Dehydration of Alcohols to Yield Alkenes

One way to synthesize alkenes is by dehydration of alcohols. Alcohols undergo E1 or E2 mechanisms to lose water and form a double bond. This mechanism is analogous to the alkyl halide mechanism. The only difference is that hydroxide is a very poor leaving group so an extra step is required. The hydroxyl group is protonated so that water is now the leaving group. Therefore, the dehydration reaction of alcohols to generate alkene proceeds by heating the alcohols in the presence of a strong acid, such as sulfuric or phosphoric acid, at high temperatures.

general rxn complete.png

The required reaction temperature range decreases with increasing substitution of the hydroxy-containing carbon:

1° alcohols: 170° - 180°C
2° alcohols: 100°– 140 °C
3° alcohols: 25°– 80°C

If the reaction is not sufficiently heated, the alcohols do not dehydrate to form alkenes, but react with one another to form ethers (e.g., the Williamson Ether Synthesis).

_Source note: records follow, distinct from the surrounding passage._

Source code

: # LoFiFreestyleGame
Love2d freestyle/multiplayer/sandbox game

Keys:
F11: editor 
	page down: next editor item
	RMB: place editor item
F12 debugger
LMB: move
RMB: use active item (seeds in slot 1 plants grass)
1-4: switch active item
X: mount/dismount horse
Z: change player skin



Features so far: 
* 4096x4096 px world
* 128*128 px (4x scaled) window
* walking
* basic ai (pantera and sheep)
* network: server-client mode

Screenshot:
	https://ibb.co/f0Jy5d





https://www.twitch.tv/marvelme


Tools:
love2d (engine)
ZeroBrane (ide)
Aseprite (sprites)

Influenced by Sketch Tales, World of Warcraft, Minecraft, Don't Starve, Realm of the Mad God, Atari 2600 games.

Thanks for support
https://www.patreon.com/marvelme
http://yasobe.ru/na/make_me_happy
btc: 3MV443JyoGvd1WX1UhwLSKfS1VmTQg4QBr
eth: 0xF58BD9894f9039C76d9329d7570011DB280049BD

Mechanism for the Dehydration of Alcohols

Different types of alcohols may dehydrate through a slightly different mechanism pathway. However, the general idea behind each dehydration reaction is that the –OH group in the alcohol donates two electrons to H⁺ from the acid reagent to form an alkyloxonium ion. This ion acts as a very good leaving group for either the E1 or E2 mechanism. The deprotonated acid (the conjugate base) then reacts with one of the beta-hydrogens to form a double bond.

Primary Alcohols and the E2 Mechanism

Primary alcohols undergo bimolecular elimination (E2 mechanism) while secondary and tertiary alcohols undergo unimolecular elimination (E1 mechanism). The relative reactivity of alcohols in dehydration reaction is ranked as the following

Methanol < primary < secondary < tertiary

Primary alcohol dehydrates through the E2 mechanism. Oxygen donates two electrons to a proton from sulfuric acid H₂SO₄, forming an alkyloxonium ion. The resulting conjugate base (HSO₄^–) approaches in an anti-coplanar orientation relative to the leaving group and reacts with one adjacent hydrogen while the alkyloxonium ion simultaneously leaves in a concerted process, making a double bond.

primary rxn complete.png

Secondary and Tertiary Alcohols and the E1 Mechanism

Secondary and tertiary alcohols dehydrate through the E1 mechanism. Similarly to the reaction above, secondary and tertiary –OH protonate to form alkyloxonium ions. However, the ion leaves first and forms a carbocation as the reaction intermediate. The water molecule (which is a stronger base than the HSO₄^_- ion) then abstracts a proton from an adjacent carbon, forming a double bond.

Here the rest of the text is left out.